Estou farto que me ouçam. Estou farto de exclamações. Estou farto. Ponto.

As palavras têm o mesmo fedor do CO2 dos autocarros suecos em segunda mão. A mesma sujidade de um milhão de sarjetas reunidas em confederação. A mesma obscenidade que as palavras dos filhos-da-puta. Apetece-me sobretudo hoje dormir e não que as pessoas exclamem em êxtase os delírios da nossa iniquidade.

Estou farto de esperar por mim. Estou farto de reticências. Estou farto. Ponto.

E as palavras são como ferrugem minha encobrindo a faca e a ideia da faca.



Fotografia:Mbole-Knife

quarta-feira, setembro 28, 2005

Dia 0


sexta-feira, setembro 09, 2005

Dos dias


A memória deslumbra-se com as palavras. Alguém me telefona a perguntar se me lembro. Suponho que sim, mas há muitas palavras numa resposta onde bastava um sim. As pessoas morrem, portanto. Não devemos esquecer que as pessoas morrem por um tanto. Conheço casos de pessoas que morrem por pouco mais de duzentos euros.

Não há espaço para nos lembrarmos se a memória se faz de tantas palavras contraditáveis. É preciso não esquecer, por exemplo, de segurar o teu braço para que não caias. Ou dizer, ao telefone: sim, lembro-me, claro. E talhar na face um espanto ofendido e invisível.

Convém salvaguardar os lugares do silêncio. Ou o espaço do grito. Convém não esquecer. As pessoas fogem, portanto. Em círculos, as pessoas fogem no regresso. Provavelmente amanhã levanto-me cedo e vou trabalhar.

Quando as pessoas acordam um rádio diz: acorda. O quotidiano não se deslumbra com as palavras. Faz-se do exacto. Conheço casos de pessoas que trabalharam a vida inteira e um dia morreram a delirar ditando ordens ao vazio. Se um dia eu morrer quero que me façam o favor da memória.

Convém não exagerar. As palavras carecem de destino, como as balas.

quinta-feira, setembro 08, 2005

a segunda morte do sr. silva


Aconteceu-lhe morrer no dia dois de Agosto de dois mil e cinco, sentado à secretária do seu escritório enquanto passava os olhos por um relatório, que ele próprio escrevera, sobre as condições de trabalho no segundo bairro da cidade.

Trinta dias depois, no dia um de Setembro de dois mil e cinco, foi encontrado deitado sobre a secretária por um colega de trabalho, o único, que regressava ao emprego depois das férias.

Ao sentir o cheiro nauseabundo que se desprendia do cadáver apodrecido o colega pensou tratar-se de qualquer outra pessoa. Mais tarde, quando a policia o informou de quem se tratava, resolveu tomar a seu encargo comunicar com os familiares do morto.

Essa tarefa revelou-se impossível desde o primeiro minuto, ao esforçar a memória em busca de qualquer referência à família do seu antigo colega, não encontrou nas lembranças de doze anos de trabalho qualquer, por mais insignificante que fosse, pormenor da vida pessoal do outro. Reflectiu e descobriu que ele próprio nunca lhe revelou nada sobre a sua vida.

Depois de um dia cercado pela impossibilidade da tarefa ficou em profundo desânimo. Tinha passado as férias a dois quarteirões dali, fechado em casa, sozinho, a ler, e nem por minuto lhe havia ocorrido contactar o colega que devia estar no escritório a trabalhar.

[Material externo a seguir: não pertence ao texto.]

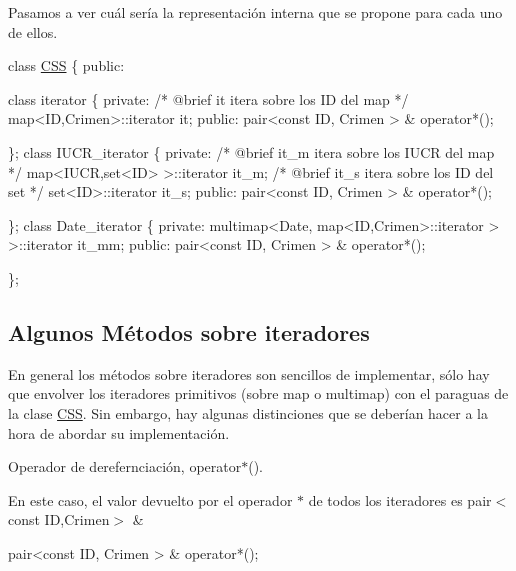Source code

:Pasamos a ver cuál sería la representación interna que se propone para cada uno de ellos. 
\begin{DoxyCode}
\textcolor{keyword}{class }\hyperlink{classCSS}{CSS} \{
\textcolor{keyword}{public}:


    \textcolor{keyword}{class }iterator \{
    \textcolor{keyword}{private}:
        \textcolor{comment}{/* @brief it  itera sobre los ID del map }
\textcolor{comment}{      */}
        map<ID,Crimen>::iterator it;
    \textcolor{keyword}{public}:
           pair<const ID, Crimen > & operator*();   
    
    \};
    \textcolor{keyword}{class }IUCR\_iterator \{
    \textcolor{keyword}{private}:
      \textcolor{comment}{/* @brief it\_m itera sobre los IUCR del map }
\textcolor{comment}{      */}
      map<IUCR,set<ID> >::iterator it\_m; 
    \textcolor{comment}{/* @brief it\_s itera sobre los ID del set }
\textcolor{comment}{      */}
      set<ID>::iterator it\_s;
    \textcolor{keyword}{public}: 
        pair<const ID, Crimen > & operator*();

     \};
    \textcolor{keyword}{class }Date\_iterator \{
\textcolor{keyword}{private}:
         multimap<Date, map<ID,Crimen>::iterator > >::iterator it\_mm;
      \textcolor{keyword}{public}:
        pair<const ID, Crimen > & operator*();
    
     \};
\end{DoxyCode}
\hypertarget{index_métodosIt}{}\subsection{Algunos Métodos sobre iteradores}\label{index_métodosIt}
En general los métodos sobre iteradores son sencillos de implementar, sólo hay que envolver los iteradores primitivos (sobre map o multimap) con el paraguas de la clase \hyperlink{classCSS}{C\+S\+S}. Sin embargo, hay algunas distinciones que se deberían hacer a la hora de abordar su implementación.

\begin{DoxyItemize}
\item Operador de derefernciación, operator$\ast$().\end{DoxyItemize}
En este caso, el valor devuelto por el operador $\ast$ de todos los iteradores es pair$<$const I\+D,\+Crimen$>$ \&


\begin{DoxyCode}
pair<const ID, Crimen > &  operator*();   
\end{DoxyCode}


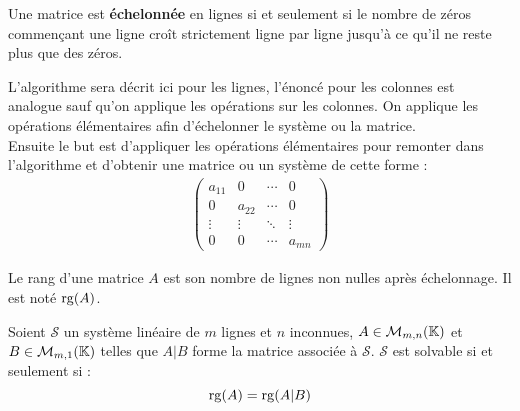 \begin{definition}
	Une matrice est \textbf{échelonnée} en lignes si et seulement si le nombre de zéros commençant une ligne croît strictement ligne par ligne jusqu'à ce qu'il ne reste plus que des zéros.
\end{definition}

L'algorithme sera décrit ici pour les lignes, l'énoncé pour les colonnes est analogue sauf qu'on applique les opérations sur les colonnes.
   	On applique les opérations élémentaires afin d'échelonner le système ou la matrice.
    \\
    Ensuite le but est d'appliquer les opérations élémentaires pour \og remonter \fg dans l'algorithme et d'obtenir une matrice ou un système de cette forme :
    \begin{align*}
        \begin{pmatrix}
            a_{11} & 0 & \cdots & 0 \\
            0 & a_{22} & \cdots & 0 \\ 
            \vdots & \vdots & \ddots & \vdots \\ 
            0 & 0 & \cdots & a_{mn}
        \end{pmatrix}
    \end{align*}

\begin{definition}
	Le rang d'une matrice $A$ est son nombre de lignes non nulles après échelonnage. Il est noté $\operatorname{rg}(A)$.
\end{definition}

\begin{theorem}
    Soient $\mathcal{S}$ un système linéaire de $m$ lignes et $n$ inconnues, $A \in \mathcal{M}_{m,n}(\mathbb{K})$ et $B \in \mathcal{M}_{m,1}(\mathbb{K})$ telles que $A|B$ forme la matrice associée à $\mathcal{S}$. $\mathcal{S}$ est solvable si et seulement si :
    \[ \operatorname{rg}(A) = \operatorname{rg}(A|B) \]
\end{theorem}

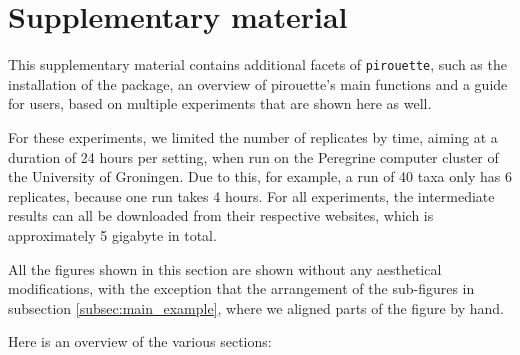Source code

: \section{Supplementary material}

This supplementary material contains additional facets of \verb;pirouette;, 
such as the installation of the package, an overview of
pirouette's main functions and a guide for users, based on multiple experiments
that are shown here as well.

For these experiments, we limited the number of replicates by time, 
aiming at a duration of
24 hours per setting, when run on the Peregrine computer cluster of the
University of Groningen. Due to this, for example, a run of 40 taxa only
has 6 replicates, because one run takes 4 hours. For all experiments, the intermediate results can all be downloaded 
from their respective websites, which is approximately 5 gigabyte in total.

All the figures shown in this section are shown without any aesthetical modifications, with the exception that the arrangement
of the sub-figures in subsection \ref{subsec:main_example},
where we aligned parts of the figure by hand.

Here is an overview of the various sections:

Sem conseguir contactar ninguém, sem sequer saber onde era a casa do antigo colega, tomou também como sua a tarefa de organizar o funeral.

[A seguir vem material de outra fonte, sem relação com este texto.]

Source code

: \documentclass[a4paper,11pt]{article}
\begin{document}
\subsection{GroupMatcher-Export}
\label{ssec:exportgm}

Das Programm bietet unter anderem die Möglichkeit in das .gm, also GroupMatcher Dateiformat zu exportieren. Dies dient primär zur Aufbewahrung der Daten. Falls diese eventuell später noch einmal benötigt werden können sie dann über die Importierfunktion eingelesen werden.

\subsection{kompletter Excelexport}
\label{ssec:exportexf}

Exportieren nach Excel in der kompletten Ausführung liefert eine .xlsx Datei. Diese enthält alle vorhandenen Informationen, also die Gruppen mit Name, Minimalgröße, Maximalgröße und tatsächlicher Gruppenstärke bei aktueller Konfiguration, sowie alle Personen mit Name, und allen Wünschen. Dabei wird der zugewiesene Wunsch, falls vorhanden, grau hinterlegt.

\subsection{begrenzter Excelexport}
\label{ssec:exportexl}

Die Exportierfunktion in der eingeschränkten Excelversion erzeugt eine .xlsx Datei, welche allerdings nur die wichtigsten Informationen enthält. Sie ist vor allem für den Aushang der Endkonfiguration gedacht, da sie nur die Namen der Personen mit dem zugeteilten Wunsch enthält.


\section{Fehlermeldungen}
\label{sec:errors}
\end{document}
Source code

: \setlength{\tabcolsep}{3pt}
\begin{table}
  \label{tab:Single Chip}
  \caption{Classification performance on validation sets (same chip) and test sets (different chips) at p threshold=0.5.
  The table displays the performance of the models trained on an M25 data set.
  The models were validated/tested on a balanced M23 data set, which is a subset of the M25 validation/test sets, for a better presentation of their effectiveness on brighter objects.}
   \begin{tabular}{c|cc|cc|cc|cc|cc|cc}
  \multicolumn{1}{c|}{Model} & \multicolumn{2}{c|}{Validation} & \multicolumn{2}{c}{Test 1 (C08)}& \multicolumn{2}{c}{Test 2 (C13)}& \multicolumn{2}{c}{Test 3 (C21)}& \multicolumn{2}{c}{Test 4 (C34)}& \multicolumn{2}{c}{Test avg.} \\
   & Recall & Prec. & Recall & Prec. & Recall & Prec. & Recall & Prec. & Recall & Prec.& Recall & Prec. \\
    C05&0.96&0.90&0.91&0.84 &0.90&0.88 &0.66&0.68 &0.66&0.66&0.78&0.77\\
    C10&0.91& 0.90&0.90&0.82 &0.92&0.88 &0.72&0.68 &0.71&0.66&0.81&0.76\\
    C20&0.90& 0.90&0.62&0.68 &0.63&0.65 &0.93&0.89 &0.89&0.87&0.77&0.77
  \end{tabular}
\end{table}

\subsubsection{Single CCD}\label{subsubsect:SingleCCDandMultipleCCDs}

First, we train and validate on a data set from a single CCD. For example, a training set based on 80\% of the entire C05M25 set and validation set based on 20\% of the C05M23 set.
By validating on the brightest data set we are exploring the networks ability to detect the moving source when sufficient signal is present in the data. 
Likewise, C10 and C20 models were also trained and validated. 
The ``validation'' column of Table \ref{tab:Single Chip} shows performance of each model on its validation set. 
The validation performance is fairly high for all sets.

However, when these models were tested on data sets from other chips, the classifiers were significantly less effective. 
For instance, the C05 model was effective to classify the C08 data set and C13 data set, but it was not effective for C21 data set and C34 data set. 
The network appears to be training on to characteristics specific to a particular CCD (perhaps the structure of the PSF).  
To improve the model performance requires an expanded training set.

No funeral chovia e ele era a única pessoa presente. Por falta de dinheiro o colega jazia agora num despropositado sítio do cemitério, entalado entre o muro exterior e um regato que passava perto.

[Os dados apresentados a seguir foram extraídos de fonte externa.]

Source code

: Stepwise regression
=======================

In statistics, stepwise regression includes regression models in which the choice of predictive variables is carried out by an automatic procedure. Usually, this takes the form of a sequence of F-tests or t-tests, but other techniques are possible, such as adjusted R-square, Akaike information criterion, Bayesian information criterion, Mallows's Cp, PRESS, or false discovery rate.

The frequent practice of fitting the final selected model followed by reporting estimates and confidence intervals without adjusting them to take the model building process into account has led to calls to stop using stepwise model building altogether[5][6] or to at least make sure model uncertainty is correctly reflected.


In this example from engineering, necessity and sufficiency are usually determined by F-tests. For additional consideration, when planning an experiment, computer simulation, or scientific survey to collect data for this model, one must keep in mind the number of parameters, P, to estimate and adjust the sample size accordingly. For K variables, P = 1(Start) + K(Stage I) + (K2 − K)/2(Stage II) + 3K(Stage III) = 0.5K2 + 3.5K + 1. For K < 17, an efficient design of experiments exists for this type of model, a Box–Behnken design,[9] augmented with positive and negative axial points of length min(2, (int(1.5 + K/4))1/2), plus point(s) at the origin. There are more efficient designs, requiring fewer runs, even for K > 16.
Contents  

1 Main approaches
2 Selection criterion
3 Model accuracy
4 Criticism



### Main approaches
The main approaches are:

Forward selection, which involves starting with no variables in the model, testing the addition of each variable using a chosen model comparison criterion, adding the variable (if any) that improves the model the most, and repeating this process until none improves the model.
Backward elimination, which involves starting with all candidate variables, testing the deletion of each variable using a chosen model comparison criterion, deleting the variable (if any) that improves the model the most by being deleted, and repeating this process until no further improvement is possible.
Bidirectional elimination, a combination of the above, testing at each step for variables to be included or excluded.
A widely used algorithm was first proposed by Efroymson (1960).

Dos habitantes daquela parte da cidade, dizia o relatório que o seu antigo colega escrevera, sabia-se que morriam de doenças associadas à contaminação proveniente dos cadáveres, provavelmente pela água daquele regato.

Ao voltar ao escritório, no dia seguinte ao funeral, descobriu que este teria que fechar porque o único cliente, o município, não tolerara o atraso na entrega desse mesmo relatório.

Sem emprego, voltou a casa, despiu toda a roupa, desligou todas as luzes e deitou-se na cama, à espera.